For me a gr. C car from Legendary detuned.
Maybe the Porsche 962C or the Mazda 787B.
Detuned you don't need to save fuel at all, it's the tires that define your strategy, because of the rain.
You can keep the fuel map on one and do 4 or 5 laps, fuel related, depending on the tune and how much you have to slow down because of the rain. As said, the rain usually appears always at the same moment, by the end of lap 2, but the intensity is variable. Sometimes you can keep going with slicks, sometimes Inters will not be enough for the water on track.
The hard part is to decide to put Inters/Wets on end of lap 2 or not. I suggest putting weather radar on less zoom possible on the MFD and decide by that and not by the current level of water on track.
If the rain is short you don't need to stop for tires and only stop once for fuel when needed and don't even need to top the tank, the RH are good for all race, no need to change.
With rain I had times where putting Inters at end of lap 2 was too soon and others that waiting for lap 3 was a disaster, on first tries, where I relied on visual impressions and the moister meter instead of the radar.

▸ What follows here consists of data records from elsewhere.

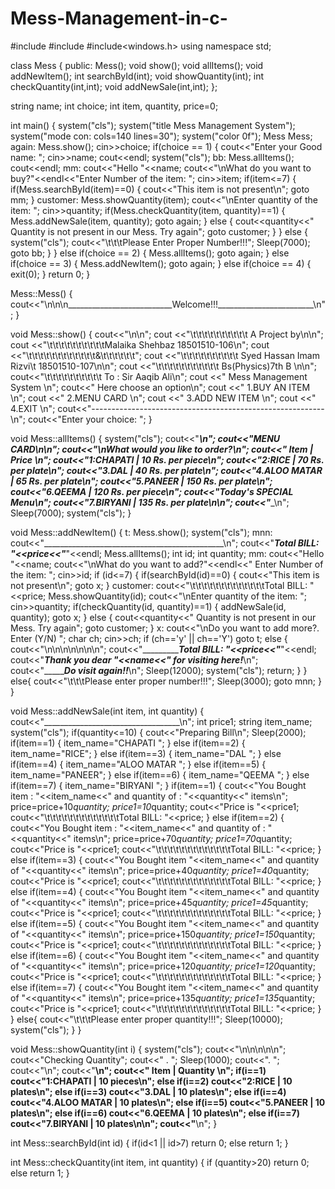 # Mess-Management-in-c-

#include<iostream>
#include<cstdlib>
#include<windows.h>
using namespace std;

class Mess
{
public:
    Mess();
    void show();
    void allItems();
    void addNewItem();
    int searchById(int);
    void showQuantity(int);
    int checkQuantity(int,int);
    void addNewSale(int,int);
};

string name;
int choice;
int item, quantity, price=0;

int main()
{
    system("cls");
    system("title Mess Management System");
    system("mode con: cols=140 lines=30");
    system("color 0f");
    Mess Mess;
    again:
    Mess.show();
    cin>>choice;
    if(choice == 1)
    {
        cout<<"Enter your Good name: ";
        cin>>name;
        cout<<endl;
        system("cls");
        bb:
        Mess.allItems();
        cout<<endl;
        mm:
        cout<<"Hello "<<name;
        cout<<"\nWhat do you want to buy?"<<endl<<"Enter Number of the item: ";
        cin>>item;
        if(item<=7)
        {
            if(Mess.searchById(item)==0)
            {
                cout<<"This item is not present\n";
                goto mm;
            }
            customer:
            Mess.showQuantity(item);
            cout<<"\nEnter quantity of the item: ";
            cin>>quantity;
            if(Mess.checkQuantity(item, quantity)==1)
            {
                Mess.addNewSale(item, quantity);
                goto again;
            }
            else
            {
                cout<<quantity<<" Quantity is not present in our Mess. Try again";
                goto customer;
            }
        }
        else
        {
            system("cls");
            cout<<"\t\t\tPlease Enter Proper Number!!!";
            Sleep(7000);
            goto bb;
        }
    }
    else if(choice == 2)
    {
        Mess.allItems();
        goto again;
    }
    else if(choice == 3)
    {
        Mess.addNewItem();
        goto again;
    }
    else if(choice == 4)
    {
        exit(0);
    }
    return 0;
}

Mess::Mess()
{
    cout<<"\n\n\n__________________________Welcome!!!________________________\n";
}

void Mess::show()
{
    cout<<"\n\n";
    cout <<"\t\t\t\t\t\t\t\t\t\t A Project by\n\n";
    cout <<"\t\t\t\t\t\t\t\t\t\tMalaika Shehbaz 18501510-106\n";
    cout <<"\t\t\t\t\t\t\t\t\t\t\t\t&\t\t\t\t\t\t";
    cout <<"\t\t\t\t\t\t\t\t\t\t Syed Hassan Imam Rizvi\t 18501510-107\n\n";
    cout <<"\t\t\t\t\t\t\t\t\t\t\t Bs(Physics)7th B \n\n";
    cout<<"\t\t\t\t\t\t\t\t\t\t To : Sir Aaqib Ali\n";
    cout <<" Mess Management System \n";
    cout<<" Here choose an option\n";
    cout <<" 1.BUY AN ITEM \n";
    cout <<" 2.MENU CARD \n";
    cout <<" 3.ADD NEW ITEM \n";
    cout <<" 4.EXIT \n";
    cout<<"----------------------------------------------------------\n";
    cout<<"Enter your choice: ";
}

void Mess::allItems()
{
    system("cls");
    cout<<"__________________________________\n";
    cout<<"____________MENU CARD_____________\n\n";
    cout<<"\nWhat would you like to order?\n";
    cout<<" Item | Price \n";
    cout<<"1:CHAPATI | 10 Rs. per piece\n";
    cout<<"2:RICE | 70 Rs. per plate\n";
    cout<<"3.DAL | 40 Rs. per plate\n";
    cout<<"4.ALOO MATAR | 65 Rs. per plate\n";
    cout<<"5.PANEER | 150 Rs. per plate\n";
    cout<<"6.QEEMA | 120 Rs. per piece\n";
    cout<<"_______Today's SPECIAL Menu_______\n";
    cout<<"7.BIRYANI | 135 Rs. per plate\n\n";
    cout<<"__________________________________\n";
    Sleep(7000);
    system("cls");
}

void Mess::addNewItem()
{
    t:
    Mess.show();
    system("cls");
    mnn:
    cout<<"_____________________________________________\n";
    cout<<"___________Total BILL: "<<price<<"___________"<<endl;
    Mess.allItems();
    int id;
    int quantity;
    mm:
    cout<<"Hello "<<name;
    cout<<"\nWhat do you want to add?"<<endl<<" Enter Number of the item: ";
    cin>>id;
    if (id<=7)
    {
        if(searchById(id)==0)
        {
            cout<<"This item is not present\n";
            goto x;
        }
        customer:
        cout<<"\t\t\t\t\t\t\t\t\t\t\t\t\tTotal BILL: "<<price;
        Mess.showQuantity(id);
        cout<<"\nEnter quantity of the item: ";
        cin>>quantity;
        if(checkQuantity(id, quantity)==1)
        {
            addNewSale(id, quantity);
            goto x;
        }
        else
        {
            cout<<quantity<<" Quantity is not present in our Mess. Try again";
            goto customer;
        }
        x:
        cout<<"\nDo you want to add more?. Enter (Y/N) ";
        char ch;
        cin>>ch;
        if (ch=='y' || ch=='Y')
            goto t;
        else
        {
            cout<<"\n\n\n\n\n\n\n";
            cout<<"__________________Total BILL: "<<price<<"_________"<<endl;
            cout<<"_________Thank you dear "<<name<<" for visiting here!_________\n";
            cout<<"__________________Do visit again!!_____________\n";
            Sleep(12000);
            system("cls");
            return;
        }
    }
    else{
        cout<<"\t\t\tPlease enter proper number!!!";
        Sleep(3000);
        goto mnn;
    }
}

void Mess::addNewSale(int item, int quantity)
{
    cout<<"__________________________________\n";
    int price1;
    string item_name;
    system("cls");
    if(quantity<=10)
    {
        cout<<"Preparing Bill\n";
        Sleep(2000);
        if(item==1)
        {
            item_name="CHAPATI ";
        }
        else if(item==2)
        { item_name="RICE";
        }
        else if(item==3)
        { item_name="DAL ";
        }
        else if(item==4)
        { item_name="ALOO MATAR ";
        }
        else if(item==5)
        { item_name="PANEER";
        }
        else if(item==6)
        { item_name="QEEMA ";
        }
        else if(item==7)
        { item_name="BIRYANI ";
        }
        if(item==1)
        {
            cout<<"You Bought item : "<<item_name<<" and quantity of : "<<quantity<<" items\n";
            price=price+10*quantity;
            price1=10*quantity;
            cout<<"Price is "<<price1;
            cout<<"\t\t\t\t\t\t\t\t\t\t\t\t\tTotal BILL: "<<price;
        }
        else if(item==2)
        { cout<<"You Bought item : "<<item_name<<" and quantity of : "<<quantity<<" items\n";
            price=price+70*quantity;
            price1=70*quantity;
            cout<<"Price is "<<price1;
            cout<<"\t\t\t\t\t\t\t\t\t\t\t\t\tTotal BILL: "<<price;
        }
        else if(item==3)
        { cout<<"You Bought item "<<item_name<<" and quantity of "<<quantity<<" items\n";
            price=price+40*quantity;
            price1=40*quantity;
            cout<<"Price is "<<price1;
            cout<<"\t\t\t\t\t\t\t\t\t\t\t\t\tTotal BILL: "<<price;
        }
        else if(item==4)
        { cout<<"You Bought item "<<item_name<<" and quantity of "<<quantity<<" items\n";
            price=price+45*quantity;
            price1=45*quantity;
            cout<<"Price is "<<price1;
            cout<<"\t\t\t\t\t\t\t\t\t\t\t\t\tTotal BILL: "<<price;
        }
        else if(item==5)
        { cout<<"You Bought item "<<item_name<<" and quantity of "<<quantity<<" items\n";
            price=price+150*quantity;
            price1=150*quantity;
            cout<<"Price is "<<price1;
            cout<<"\t\t\t\t\t\t\t\t\t\t\t\t\tTotal BILL: "<<price;
        }
        else if(item==6)
        { cout<<"You Bought item "<<item_name<<" and quantity of "<<quantity<<" items\n";
            price=price+120*quantity;
            price1=120*quantity;
            cout<<"Price is "<<price1;
            cout<<"\t\t\t\t\t\t\t\t\t\t\t\t\tTotal BILL: "<<price;
        }
        else if(item==7)
        { cout<<"You Bought item "<<item_name<<" and quantity of "<<quantity<<" items\n";
            price=price+135*quantity;
            price1=135*quantity;
            cout<<"Price is "<<price1;
            cout<<"\t\t\t\t\t\t\t\t\t\t\t\t\tTotal BILL: "<<price;
        }
    }
    else{
        cout<<"\t\t\tPlease enter proper quantity!!!";
        Sleep(10000);
        system("cls");
    }
}

void Mess::showQuantity(int i)
{
    system("cls");
    cout<<"\n\n\n\n\n";
    cout<<"Checking Quantity";
    cout<<" . ";
    Sleep(1000);
    cout<<". ";
    cout<<"\n";
    cout<<"__________________________________\n";
    cout<<" Item | Quantity \n";
    if(i==1)
        cout<<"1:CHAPATI | 10 pieces\n";
    else if(i==2)
        cout<<"2:RICE | 10 plates\n";
    else if(i==3)
        cout<<"3.DAL | 10 plates\n";
    else if(i==4)
        cout<<"4.ALOO MATAR | 10 plates\n";
    else if(i==5)
        cout<<"5.PANEER | 10 plates\n";
    else if(i==6)
        cout<<"6.QEEMA | 10 plates\n";
    else if(i==7)
        cout<<"7.BIRYANI | 10 plates\n\n";
    cout<<"__________________________________\n";
}

int Mess::searchById(int id)
{
    if(id<1 || id>7)
        return 0;
    else
        return 1;
}

int Mess::checkQuantity(int item, int quantity)
{
    if (quantity>20)
        return 0;
    else return 1;
}
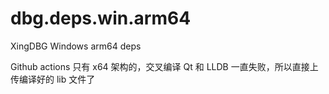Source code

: # dbg.deps.win.arm64
XingDBG Windows arm64 deps  

Github actions 只有 x64 架构的，交叉编译 Qt 和 LLDB 一直失败，所以直接上传编译好的 lib 文件了
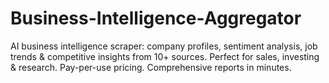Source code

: # Business-Intelligence-Aggregator
AI business intelligence scraper: company profiles, sentiment analysis, job trends &amp; competitive insights from 10+ sources. Perfect for sales, investing &amp; research. Pay-per-use pricing. Comprehensive reports in minutes.

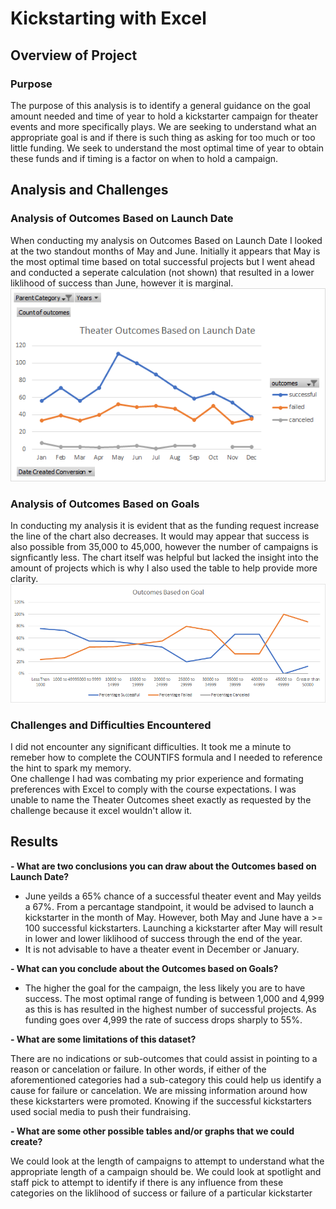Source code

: # Kickstarting with Excel

## Overview of Project

### Purpose 
The purpose of this analysis is to identify a general guidance on the goal amount needed and time of year to hold a kickstarter campaign for theater events and more specifically plays.  We are seeking to understand what an appropriate goal is and if there is such thing as asking for too much or too little funding.  We seek to understand the most optimal time of year to obtain these funds and if timing is a factor on when to hold a campaign.

## Analysis and Challenges

### Analysis of Outcomes Based on Launch Date
When conducting my analysis on Outcomes Based on Launch Date I looked at the two standout months of May and June.  Initially it appears that May is the most optimal time based on total successful projects but I went ahead and conducted a seperate calculation (not shown) that resulted in a lower liklihood of success than June, however it is marginal.
![](resources/Theater_Outcomes_vs_Launch.png)

### Analysis of Outcomes Based on Goals
In conducting my analysis it is evident that as the funding request increase the line of the chart also decreases.  It would may appear that success is also possible from 35,000 to 45,000, however the number of campaigns is signficantly less.  The chart itself was helpful but lacked the insight into the amount of projects which is why I also used the table to help provide more clarity.  
![](resources/Outcomes_vs_Goals.png)

### Challenges and Difficulties Encountered
I did not encounter any significant difficulties.  It took me a minute to remeber how to complete the COUNTIFS formula and I needed to reference the hint to spark my memory.  
One challenge I had was combating my prior experience and formating preferences with Excel to comply with the course expectations.  I was unable to name the Theater Outcomes sheet exactly as requested by the challenge because it excel wouldn't allow it.  

## Results

**- What are two conclusions you can draw about the Outcomes based on Launch Date?**
- June yeilds a 65% chance of a successful theater event and May yeilds a 67%. From a percantage standpoint, it would be advised to launch a kickstarter in the month of May.  However, both May and June have a >= 100 successful kickstarters.  Launching a kickstarter after May will result in lower and lower liklihood of success through the end of the year.
- It is not advisable to have a theater event in December or January. 

**- What can you conclude about the Outcomes based on Goals?**
- The higher the goal for the campaign, the less likely you are to have success.  The most optimal range of funding is between 1,000 and 4,999 as this is has resulted in the highest number of successful projects. As funding goes over 4,999 the rate of success drops sharply to 55%.

**- What are some limitations of this dataset?**

There are no indications or sub-outcomes that could assist in pointing to a reason or cancelation or failure. In other words, if either of the aforementioned categories had a
sub-category this could help us identify a cause for failure or cancelation.  We are missing information around how these kickstarters were promoted.  Knowing if the successful kickstarters used social media to push their fundraising.   

**- What are some other possible tables and/or graphs that we could create?**

We could look at the length of campaigns to attempt to understand what the appropriate length of a campaign should be. We could look at spotlight and staff pick to attempt to identify if there is any influence from these categories on the liklihood of success or failure of a particular kickstarter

When stopping for Inters or Wets, I use to top for fuel, just in case I don't need to stop again, If I need to put slicks again, specially the wets just melt on drying tarmac, don't need more fuel, just put the tires.
Just be aware that detuning too much power could make the car stall on 3rd gear for top speed, with too much drag for the power output, specially with stock gearbox, as they have extremely long gears to save engines and fuel at the long straights with much more power, specially the 80's group C, when Le Mans didn't even had chicanes. Once I was too radical on the Porsche, because I didn't want to put ballast and the car just stall at 150 mph on 3rd gear.